沖野/来ていただく人に伝えたいのは「あ、俺がやってもいいんだ」ということなんです。今回Kyoto Jazz Sextetというバンドで参加するんですけど、僕は楽器が弾けないんですよ。音楽を習ったこともないんですよ。でも曲は僕が書いているんです。どうしているかというと、マイクに鼻歌を吹き込んで、それをプロのミュージシャンに聞かせて曲を創っているんです。だから楽器が弾けなくてもステージに立っていいし、見ている側から演奏する側のシフトチェンジがあり得るということも、今年のアースデイ東京で伝えたいと思っています。

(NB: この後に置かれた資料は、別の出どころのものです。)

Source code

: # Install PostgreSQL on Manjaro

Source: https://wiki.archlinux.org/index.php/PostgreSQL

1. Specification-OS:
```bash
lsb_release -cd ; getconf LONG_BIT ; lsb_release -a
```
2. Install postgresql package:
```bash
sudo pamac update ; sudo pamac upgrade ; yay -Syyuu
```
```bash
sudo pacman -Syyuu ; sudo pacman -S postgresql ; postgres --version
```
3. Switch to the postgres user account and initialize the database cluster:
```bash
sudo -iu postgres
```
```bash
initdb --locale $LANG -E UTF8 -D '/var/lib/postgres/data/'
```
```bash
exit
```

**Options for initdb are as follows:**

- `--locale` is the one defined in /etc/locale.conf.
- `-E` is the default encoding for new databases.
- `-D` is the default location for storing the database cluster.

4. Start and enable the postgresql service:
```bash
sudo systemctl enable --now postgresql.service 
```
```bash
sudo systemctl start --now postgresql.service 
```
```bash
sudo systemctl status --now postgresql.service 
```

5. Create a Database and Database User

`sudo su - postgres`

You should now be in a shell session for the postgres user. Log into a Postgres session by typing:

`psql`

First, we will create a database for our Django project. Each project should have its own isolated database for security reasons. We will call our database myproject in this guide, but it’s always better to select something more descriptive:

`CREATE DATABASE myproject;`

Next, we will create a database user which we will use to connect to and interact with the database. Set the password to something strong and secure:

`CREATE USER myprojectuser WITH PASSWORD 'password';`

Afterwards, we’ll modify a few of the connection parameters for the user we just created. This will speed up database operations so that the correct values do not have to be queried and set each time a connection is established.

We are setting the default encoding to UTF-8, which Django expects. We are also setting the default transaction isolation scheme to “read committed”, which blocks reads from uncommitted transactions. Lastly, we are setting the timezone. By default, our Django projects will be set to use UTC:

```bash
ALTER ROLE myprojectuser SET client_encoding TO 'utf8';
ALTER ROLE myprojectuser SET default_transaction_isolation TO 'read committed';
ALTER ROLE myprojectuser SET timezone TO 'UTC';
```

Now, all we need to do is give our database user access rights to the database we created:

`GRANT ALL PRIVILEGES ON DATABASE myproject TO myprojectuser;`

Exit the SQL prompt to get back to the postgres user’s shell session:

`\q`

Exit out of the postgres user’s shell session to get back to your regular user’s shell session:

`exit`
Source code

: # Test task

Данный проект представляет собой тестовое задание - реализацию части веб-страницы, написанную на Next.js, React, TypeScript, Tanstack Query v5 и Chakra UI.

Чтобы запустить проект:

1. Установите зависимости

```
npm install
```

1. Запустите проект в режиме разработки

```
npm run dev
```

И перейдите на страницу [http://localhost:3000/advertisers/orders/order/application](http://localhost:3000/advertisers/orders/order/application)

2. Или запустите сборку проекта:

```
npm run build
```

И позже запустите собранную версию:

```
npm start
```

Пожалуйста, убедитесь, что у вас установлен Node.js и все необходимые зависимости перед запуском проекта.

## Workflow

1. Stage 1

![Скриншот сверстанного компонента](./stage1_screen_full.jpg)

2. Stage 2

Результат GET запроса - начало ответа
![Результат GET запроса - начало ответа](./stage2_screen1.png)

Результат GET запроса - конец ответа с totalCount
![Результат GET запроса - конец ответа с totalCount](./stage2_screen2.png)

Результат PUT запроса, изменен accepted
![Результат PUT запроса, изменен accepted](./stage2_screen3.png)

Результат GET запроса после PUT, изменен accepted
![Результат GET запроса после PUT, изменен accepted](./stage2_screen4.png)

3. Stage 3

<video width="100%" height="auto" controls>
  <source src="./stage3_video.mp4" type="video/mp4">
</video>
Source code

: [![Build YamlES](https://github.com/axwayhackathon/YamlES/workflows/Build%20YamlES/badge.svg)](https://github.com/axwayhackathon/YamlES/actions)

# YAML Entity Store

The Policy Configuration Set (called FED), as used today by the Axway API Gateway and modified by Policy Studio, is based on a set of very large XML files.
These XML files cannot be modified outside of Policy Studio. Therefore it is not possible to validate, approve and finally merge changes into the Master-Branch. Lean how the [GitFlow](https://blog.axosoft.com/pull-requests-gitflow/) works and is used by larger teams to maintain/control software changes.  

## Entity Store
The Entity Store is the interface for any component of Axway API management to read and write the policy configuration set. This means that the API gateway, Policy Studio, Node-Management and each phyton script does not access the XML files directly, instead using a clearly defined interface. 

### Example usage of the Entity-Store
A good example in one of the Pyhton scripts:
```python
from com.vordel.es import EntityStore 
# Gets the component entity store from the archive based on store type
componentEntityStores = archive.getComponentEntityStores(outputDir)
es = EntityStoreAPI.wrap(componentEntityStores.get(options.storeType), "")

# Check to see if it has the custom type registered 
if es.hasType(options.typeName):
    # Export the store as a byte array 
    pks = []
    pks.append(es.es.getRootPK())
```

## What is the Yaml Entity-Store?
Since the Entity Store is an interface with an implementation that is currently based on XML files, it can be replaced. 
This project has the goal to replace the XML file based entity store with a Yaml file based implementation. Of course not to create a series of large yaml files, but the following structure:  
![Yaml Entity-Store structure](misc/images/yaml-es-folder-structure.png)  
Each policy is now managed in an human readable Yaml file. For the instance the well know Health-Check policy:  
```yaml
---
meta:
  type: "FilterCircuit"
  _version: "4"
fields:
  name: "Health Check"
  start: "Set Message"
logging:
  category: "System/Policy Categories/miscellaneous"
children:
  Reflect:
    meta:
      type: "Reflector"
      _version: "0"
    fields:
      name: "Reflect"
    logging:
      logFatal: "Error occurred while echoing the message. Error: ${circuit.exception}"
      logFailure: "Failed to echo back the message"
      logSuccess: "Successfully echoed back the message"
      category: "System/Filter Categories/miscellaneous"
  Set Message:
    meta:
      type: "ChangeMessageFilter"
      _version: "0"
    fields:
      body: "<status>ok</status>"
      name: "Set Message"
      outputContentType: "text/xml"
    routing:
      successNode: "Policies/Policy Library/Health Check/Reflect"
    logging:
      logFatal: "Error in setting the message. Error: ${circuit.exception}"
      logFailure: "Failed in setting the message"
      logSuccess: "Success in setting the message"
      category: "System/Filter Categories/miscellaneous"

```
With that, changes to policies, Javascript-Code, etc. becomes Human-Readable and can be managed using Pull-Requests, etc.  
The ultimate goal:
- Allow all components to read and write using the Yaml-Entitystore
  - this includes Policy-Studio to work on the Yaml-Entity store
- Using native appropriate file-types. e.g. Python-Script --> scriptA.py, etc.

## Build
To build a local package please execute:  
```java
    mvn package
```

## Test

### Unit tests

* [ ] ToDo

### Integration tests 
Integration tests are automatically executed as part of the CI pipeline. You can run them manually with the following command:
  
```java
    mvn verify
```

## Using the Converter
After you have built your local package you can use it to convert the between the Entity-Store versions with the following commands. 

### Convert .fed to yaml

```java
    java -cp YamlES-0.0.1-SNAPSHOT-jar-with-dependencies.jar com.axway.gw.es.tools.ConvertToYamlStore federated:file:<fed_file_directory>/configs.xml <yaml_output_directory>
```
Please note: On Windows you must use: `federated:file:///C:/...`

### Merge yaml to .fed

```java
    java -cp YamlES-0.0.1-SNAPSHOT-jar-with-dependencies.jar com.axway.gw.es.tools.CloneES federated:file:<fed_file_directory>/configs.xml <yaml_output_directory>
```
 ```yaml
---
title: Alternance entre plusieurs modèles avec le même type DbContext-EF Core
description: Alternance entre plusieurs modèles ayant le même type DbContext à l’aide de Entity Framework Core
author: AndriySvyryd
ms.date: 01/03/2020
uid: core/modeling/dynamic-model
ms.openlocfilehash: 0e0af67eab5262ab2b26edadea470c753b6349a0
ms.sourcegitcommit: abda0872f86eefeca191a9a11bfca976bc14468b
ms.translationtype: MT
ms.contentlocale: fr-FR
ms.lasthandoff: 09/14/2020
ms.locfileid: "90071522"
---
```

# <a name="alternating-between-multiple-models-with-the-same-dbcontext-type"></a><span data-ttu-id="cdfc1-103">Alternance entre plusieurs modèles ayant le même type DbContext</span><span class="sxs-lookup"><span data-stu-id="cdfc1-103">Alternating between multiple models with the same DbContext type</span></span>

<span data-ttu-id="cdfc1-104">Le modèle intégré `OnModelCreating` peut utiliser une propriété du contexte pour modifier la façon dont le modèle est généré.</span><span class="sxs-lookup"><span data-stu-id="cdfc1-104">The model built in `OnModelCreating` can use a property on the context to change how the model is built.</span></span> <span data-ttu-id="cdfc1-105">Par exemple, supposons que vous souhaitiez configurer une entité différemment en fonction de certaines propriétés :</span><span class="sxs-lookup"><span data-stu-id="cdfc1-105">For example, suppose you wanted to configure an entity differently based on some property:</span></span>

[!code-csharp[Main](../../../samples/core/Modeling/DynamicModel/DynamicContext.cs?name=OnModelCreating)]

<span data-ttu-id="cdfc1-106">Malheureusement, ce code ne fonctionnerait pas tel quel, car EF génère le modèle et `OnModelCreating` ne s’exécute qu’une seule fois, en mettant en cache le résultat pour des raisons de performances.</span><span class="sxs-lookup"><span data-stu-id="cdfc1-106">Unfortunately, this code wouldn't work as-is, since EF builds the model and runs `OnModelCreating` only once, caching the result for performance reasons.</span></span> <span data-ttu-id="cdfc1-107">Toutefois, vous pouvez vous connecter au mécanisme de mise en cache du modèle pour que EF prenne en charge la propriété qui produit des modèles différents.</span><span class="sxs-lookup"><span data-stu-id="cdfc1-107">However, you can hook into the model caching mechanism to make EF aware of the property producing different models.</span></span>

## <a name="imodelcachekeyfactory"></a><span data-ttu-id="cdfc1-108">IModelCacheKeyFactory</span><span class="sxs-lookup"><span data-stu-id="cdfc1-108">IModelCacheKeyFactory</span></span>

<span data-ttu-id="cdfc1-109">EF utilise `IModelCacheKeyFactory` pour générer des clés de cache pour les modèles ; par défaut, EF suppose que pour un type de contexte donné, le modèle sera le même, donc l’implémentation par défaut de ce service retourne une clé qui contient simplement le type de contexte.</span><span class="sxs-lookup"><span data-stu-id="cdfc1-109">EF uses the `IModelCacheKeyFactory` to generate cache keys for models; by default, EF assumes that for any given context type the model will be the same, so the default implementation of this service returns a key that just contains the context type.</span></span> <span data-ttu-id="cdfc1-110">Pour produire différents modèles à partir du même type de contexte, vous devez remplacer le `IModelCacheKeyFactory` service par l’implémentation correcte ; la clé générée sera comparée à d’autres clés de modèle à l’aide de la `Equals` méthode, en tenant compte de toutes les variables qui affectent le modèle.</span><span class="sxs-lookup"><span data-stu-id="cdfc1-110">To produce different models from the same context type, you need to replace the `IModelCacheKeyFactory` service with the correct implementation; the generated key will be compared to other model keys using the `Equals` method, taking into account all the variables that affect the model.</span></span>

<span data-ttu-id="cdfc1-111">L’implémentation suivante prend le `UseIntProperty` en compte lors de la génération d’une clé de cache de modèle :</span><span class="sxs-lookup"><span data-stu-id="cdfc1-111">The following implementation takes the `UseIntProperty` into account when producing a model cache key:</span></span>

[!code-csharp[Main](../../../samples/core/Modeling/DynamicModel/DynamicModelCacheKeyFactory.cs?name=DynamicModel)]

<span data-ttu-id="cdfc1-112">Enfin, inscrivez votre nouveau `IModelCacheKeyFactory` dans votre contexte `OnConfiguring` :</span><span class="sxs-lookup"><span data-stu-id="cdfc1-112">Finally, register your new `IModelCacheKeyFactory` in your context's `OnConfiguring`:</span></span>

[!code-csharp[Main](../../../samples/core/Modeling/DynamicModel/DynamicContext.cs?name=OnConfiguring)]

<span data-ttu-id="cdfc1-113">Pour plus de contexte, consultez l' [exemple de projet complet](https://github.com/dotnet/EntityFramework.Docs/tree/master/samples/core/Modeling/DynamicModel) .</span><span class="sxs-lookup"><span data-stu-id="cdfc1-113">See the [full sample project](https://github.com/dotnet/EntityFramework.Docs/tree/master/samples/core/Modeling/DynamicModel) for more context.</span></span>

南兵衛/10万人もの人が集まる規模のステージをストレートな社会的テーマで発信できることってなかなかないじゃないですか。沖野さんが言うように、あの会場でアーティストと客席が一体となって1000人規模のパフォーマンスが発生するとか、そんな景色が見られる日がくるようにやっていきたいですね。
沖野修也(Kyoto Jazz Massive)
DJ/作曲家/執筆家/選曲評論家/Tokyo Crossover/Jazz Festival発起人/The Roomプロデューサー。KYOTO JAZZ MASSIVE名義でリリースした「Eclipse」は、英国国営放送BBCラジオZUBBチャートで3週連続No.1の座を日本人として初めて射止めた。これまでDJ/アーティストとして世界35ヶ国140都市に招聘されただけでなく、CNNやBillboard等でも取り上げられた本当の意味で世界標準をクリアできる数少ない日本人音家の一人。ここ数年は、音楽で空間の価値を変える”サウンド・ブランディング”の第一人者として、映画館、ホテル、 銀行、空港、レストラン等の音楽設計を手掛けている。著書に、『DJ 選曲術』や『クラブ・ジャズ入門』、自伝『職業、DJ、25年』等がある。